Beck Rowan F, Worman Zelia F, Kaushik Gaurav, Davis-Dusenbery Brandi N
Velsera, Charlestown, MA, USA.
ScienceIO, New York, NY, USA.
Methods Mol Biol. 2025;2932:47-73. doi: 10.1007/978-1-0716-4566-6_2.
The continued decrease in sequencing costs has led to an abundance of high-throughput data representing an increasing diversity of experimental conditions. These changes have been coupled with the adoption of cloud technologies and interoperability standards to share and analyze large primary and secondary data files. While 10 years ago analysis of hundreds or thousands of genomics samples was only practical at institutions with large local computational resources, these experiments can now be routinely performed by anyone with access to the Internet.In this tutorial, we use the Seven Bridges Cancer Genomics Cloud (CGC) to analyze RNA sequencing data from the NIH Cancer Research Data Commons (CRDC). This tutorial demonstrates how to bring a new computational algorithm to the platform, combine it with an existing workflow, and execute an analysis on the cloud. We highlight best practices for designing command line tools, Docker containers, and CWL descriptions to enable massively parallelized and reproducible biomedical computation with cloud resources. The CGC's support for diverse analysis techniques and user-friendly interface simplifies the complex process of handling large datasets while promoting collaboration across disciplines.

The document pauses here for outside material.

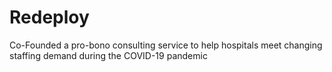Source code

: # Redeploy
Co-Founded a pro-bono consulting service to help hospitals meet changing staffing demand during the COVID-19 pandemic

测序成本的持续下降催生了大量高通量数据,这些数据代表着日益多样的实验条件。这些变化伴随着云技术的采用以及互操作性标准的应用,以共享和分析大型的原始和二级数据文件。十年前,只有拥有大量本地计算资源的机构才能实际分析数百或数千个基因组样本,而现在,任何能上网的人都可以常规地进行这些实验。在本教程中,我们使用七桥癌症基因组学云(CGC)来分析来自美国国立卫生研究院癌症研究数据共享库(CRDC)的RNA测序数据。本教程展示了如何将一种新的计算算法引入该平台,将其与现有的工作流程相结合,并在云端执行分析。我们强调了设计命令行工具、Docker容器和CWL描述的最佳实践,以利用云资源实现大规模并行化和可重复的生物医学计算。CGC对多种分析技术的支持和用户友好的界面简化了处理大型数据集的复杂过程,同时促进了跨学科合作。